P.S. I'm answering "how to get all answers" which is what your text asks, as opposed to "how to get the smallest answer" which is what the title asks. It's an easy step to consider all the answers and pick the smallest one.

Answer 3

I came up with the following algorithm, I think this can help you find the Minimal true conditions in an expression.

eval(X & Y) => eval(X) JOIN eval(Y)
eval(X | Y) => eval(X) MERGE eval(Y)
eval(x) = x

Where,

X, Y => expression; x => identity
A JOIN B - every elements in list A joined with each element of list B with a '&'.
A MERGE B - simply merge elements in list A & B

Let us take example of your first example to prove it: Expression - ((A & B ) & (C | D)).
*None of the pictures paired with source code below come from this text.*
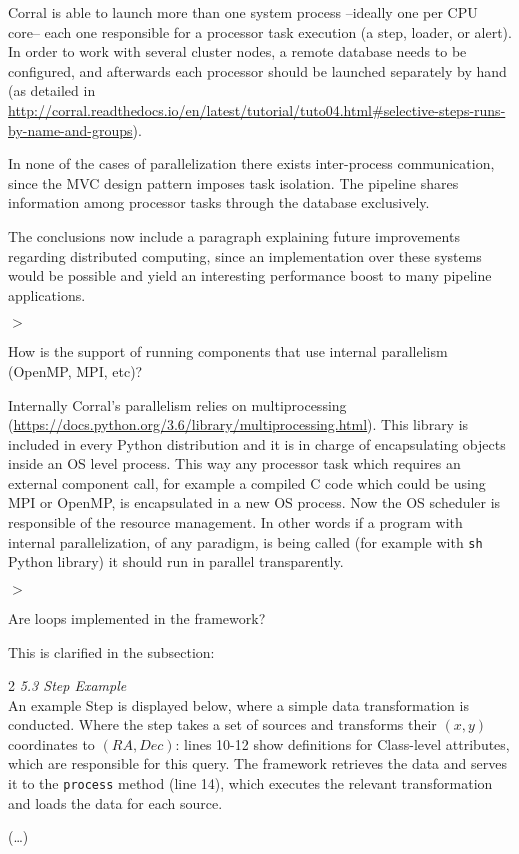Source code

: \documentclass[a4paper,onecolumn,fleqn,usenatbib,useAMS]{mnrasr}
\newenvironment{frshaded}{%
\def\FrameCommand{\fboxrule=\FrameRule\fboxsep=\FrameSep \fcolorbox{framecolor}{shadecolor}}%
\MakeFramed {\FrameRestore}}%
{\endMakeFramed}
\newenvironment{myindentpar}[1]%
 {\begin{list}{}%
         \bigskip
         \color{refereecolor}
         {\setlength{\leftmargin}{#1}}%
         \itshape
         \item[$>$]%
 }
 {\end{list}}
\begin{document}
Corral is able to launch more than one system process --ideally one per CPU core--
each one responsible for a processor task execution (a step, loader, or alert).
%
In order to work with several cluster nodes, a remote database needs to be configured,
and afterwards each processor should be launched separately by hand (as detailed in 
\url{http://corral.readthedocs.io/en/latest/tutorial/tuto04.html#selective-steps-runs-by-name-and-groups}).

In none of the cases of parallelization there exists inter-process communication, since
the MVC design pattern imposes task isolation. 
%
The pipeline shares information among processor tasks through the database exclusively.

The conclusions now include a paragraph explaining future improvements regarding
distributed computing, since an implementation over these systems would be 
possible and yield an interesting performance boost to many pipeline applications.

\begin{myindentpar}{1cm}
How is the support of running components that use internal
parallelism (OpenMP, MPI, etc)? 
\end{myindentpar}

%
Internally Corral's parallelism relies on multiprocessing
(\url{https://docs.python.org/3.6/library/multiprocessing.html}). 
%
This library is included in every Python distribution 
and it is in charge of encapsulating objects inside an OS level process. 
%
This way any processor task which requires an external component call,
for example a compiled C code which could be using MPI or OpenMP, 
is encapsulated in a new OS process. Now the OS scheduler is responsible
of the resource management.
%
In other words if a program with internal parallelization,
of any paradigm,
is being called (for example with \verb|sh| Python library) 
it should run in parallel transparently.


\begin{myindentpar}{1cm}
Are loops implemented in the framework?
\end{myindentpar}

%
This is clarified in the subsection:
\begin{frshaded}
\begin{multicols}{2} 
\textit{5.3 Step Example}\\
An example Step is displayed below, where a simple data transformation
is conducted.
%
Where the step takes a set of sources and transforms 
their $(x,y)$ coordinates to $(RA, Dec)$:
lines 10-12 show definitions for Class-level attributes,
which are responsible for this query. The framework retrieves the data
and serves it to the \texttt{process} method (line 14), which
executes the relevant transformation and loads the data for each
source.

(\ldots)
\end{multicols}\end{frshaded}
      
\end{document}
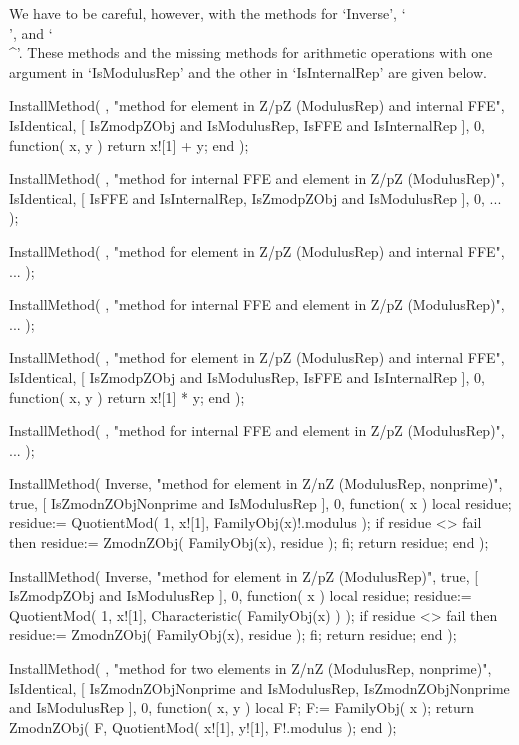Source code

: We have to be careful, however, with the methods for `Inverse', `\\\/',
and `\\^'.
These methods and the missing methods for arithmetic operations with
one argument in `IsModulusRep' and the other in `IsInternalRep'
are given below.

\beginexample
    InstallMethod( \+,
        "method for element in Z/pZ (ModulusRep) and internal FFE",
        IsIdentical,
        [ IsZmodpZObj and IsModulusRep, IsFFE and IsInternalRep ], 0,
        function( x, y ) return x![1] + y; end );

    InstallMethod( \+,
        "method for internal FFE and element in Z/pZ (ModulusRep)",
        IsIdentical,
        [ IsFFE and IsInternalRep, IsZmodpZObj and IsModulusRep ], 0,
        ... );

    InstallMethod( \-,
        "method for element in Z/pZ (ModulusRep) and internal FFE",
        ... );

    InstallMethod( \-,
        "method for internal FFE and element in Z/pZ (ModulusRep)",
        ... );

    InstallMethod( \*,
        "method for element in Z/pZ (ModulusRep) and internal FFE",
        IsIdentical,
        [ IsZmodpZObj and IsModulusRep, IsFFE and IsInternalRep ], 0,
        function( x, y ) return x![1] * y; end );

    InstallMethod( \*,
        "method for internal FFE and element in Z/pZ (ModulusRep)",
        ... );

    InstallMethod( Inverse,
        "method for element in Z/nZ (ModulusRep, nonprime)",
        true,
        [ IsZmodnZObjNonprime and IsModulusRep ], 0,
        function( x )
        local residue;
        residue:= QuotientMod( 1, x![1], FamilyObj(x)!.modulus );
        if residue <> fail then
          residue:= ZmodnZObj( FamilyObj(x), residue );
        fi;
        return residue;
        end );

    InstallMethod( Inverse,
        "method for element in Z/pZ (ModulusRep)",
        true,
        [ IsZmodpZObj and IsModulusRep ], 0,
        function( x )
        local residue;
        residue:= QuotientMod( 1, x![1], Characteristic( FamilyObj(x) ) );
        if residue <> fail then
          residue:= ZmodnZObj( FamilyObj(x), residue );
        fi;
        return residue;
        end );

    InstallMethod( \/,
        "method for two elements in Z/nZ (ModulusRep, nonprime)",
        IsIdentical,
        [ IsZmodnZObjNonprime and IsModulusRep,
          IsZmodnZObjNonprime and IsModulusRep ], 0,
        function( x, y )
        local F;
        F:= FamilyObj( x );
        return ZmodnZObj( F, QuotientMod( x![1], y![1], F!.modulus );
        end );

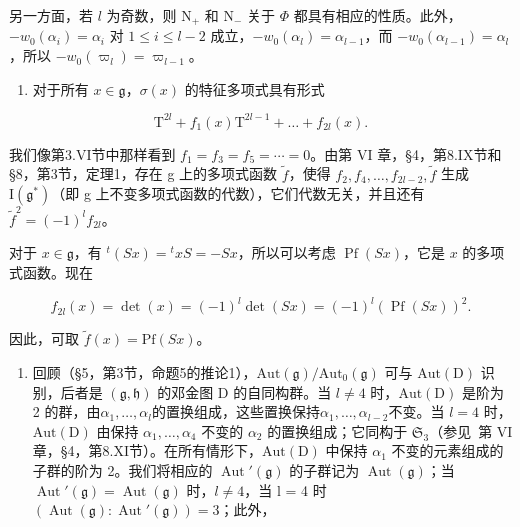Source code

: 另一方面，若 \(l\) 为奇数，则 \(\mathrm{N}_{+}\) 和 \(\mathrm{N}_{-}\) 关于 \(\varPhi\) 都具有相应的性质。此外，\(-w_{0}(\alpha_{i}) = \alpha_{i}\) 对 \(1 \leq i \leq l - 2\) 成立，\(-w_{0}(\alpha_{l}) = \alpha_{l - 1}\)，而 \(-w_{0}(\alpha_{l - 1}) = \alpha_{l}\)，所以 \(-w_{0}(\varpi_{l}) = \varpi_{l - 1}\)。

\begin{enumerate}
\def\labelenumi{(\Roman{enumi})}
\setcounter{enumi}{5}
\tightlist
\item
对于所有 \(x \in \mathfrak{g}\)，\(\sigma(x)\) 的特征多项式具有形式
\end{enumerate}

\[
\mathrm{T} ^ {2 l} + f _ {1} (x) \mathrm{T} ^ {2 l - 1} + \dots + f _ {2 l} (x).
\]

我们像第3.VI节中那样看到 \(f_{1}=f_{3}=f_{5}=\cdots=0\)。由第 VI 章，§4，第8.IX节和§8，第3节，定理1，存在 g 上的多项式函数 \(\tilde{f}\)，使得 \(f_{2}, f_{4}, \ldots, f_{2l-2}, \tilde{f}\) 生成 \(\mathrm{I}(\mathfrak{g}^{*})\)（即 g 上不变多项式函数的代数），它们代数无关，并且还有 \(\tilde{f}^{2}=(-1)^{l}f_{2l}\)。

对于 \(x \in \mathfrak{g}\)，有 \({}^t(Sx) = {}^t xS = -Sx\)，所以可以考虑 \(\operatorname{Pf}(Sx)\)，它是 \(x\) 的多项式函数。现在

\[
f _ {2 l} (x) = \det (x) = (- 1) ^ {l} \det (S x) = (- 1) ^ {l} (\operatorname{Pf} (S x)) ^ {2}.
\]

因此，可取 \(\tilde{f}(x) = \mathrm{Pf}(Sx)\)。

\begin{enumerate}
\def\labelenumi{(\Roman{enumi})}
\setcounter{enumi}{6}
\tightlist
\item
回顾（§5，第3节，命题5的推论1），\(\mathrm{Aut}(\mathfrak{g}) / \mathrm{Aut}_0(\mathfrak{g})\) 可与 \(\mathrm{Aut}(\mathrm{D})\) 识别，后者是 \((\mathfrak{g},\mathfrak{h})\) 的邓金图 D 的自同构群。当 \(l\neq 4\) 时，\(\mathrm{Aut}(\mathrm{D})\) 是阶为 2 的群，由\(\alpha_{1},\ldots ,\alpha_{l}\)的置换组成，这些置换保持\(\alpha_{1},\ldots ,\alpha_{l - 2}\)不变。当 \(l = 4\) 时，\(\mathrm{Aut}(\mathrm{D})\) 由保持 \(\alpha_{1},\ldots ,\alpha_{4}\) 不变的 \(\alpha_{2}\) 的置换组成；它同构于 \(\mathfrak{S}_3\)（参见~第 VI 章，§4，第8.XI节）。在所有情形下，\(\mathrm{Aut}(\mathrm{D})\) 中保持 \(\alpha_{1}\) 不变的元素组成的子群的阶为 2。我们将相应的 \(\operatorname{Aut}'(\mathfrak{g})\) 的子群记为 \(\operatorname{Aut}(\mathfrak{g})\)；当 \(\operatorname{Aut}'(\mathfrak{g}) = \operatorname{Aut}(\mathfrak{g})\) 时，\(l \neq 4\)，当 l = 4 时 \((\operatorname{Aut}(\mathfrak{g}) : \operatorname{Aut}'(\mathfrak{g})) = 3\)；此外，
\end{enumerate}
Let X -> (A & B) and Y -> (C | D)

Now,

eval(X & Y) => eval(X) JOIN eval(Y)
eval(X) => eval(A) & eval(B) => ['A'] JOIN ['B'] => ['A & B']
eval(Y) => eval(C) MERGE eval(D) => ['C'] MERGE ['D'] => ['C','D']
eval(X & Y) => ['A & B'] JOIN ['C','D'] => ['A & B & C', 'A & B & D']

Similarily, other examples can be sorted out. Also, the solution you have provided in example 1 is wrong, it should be as above.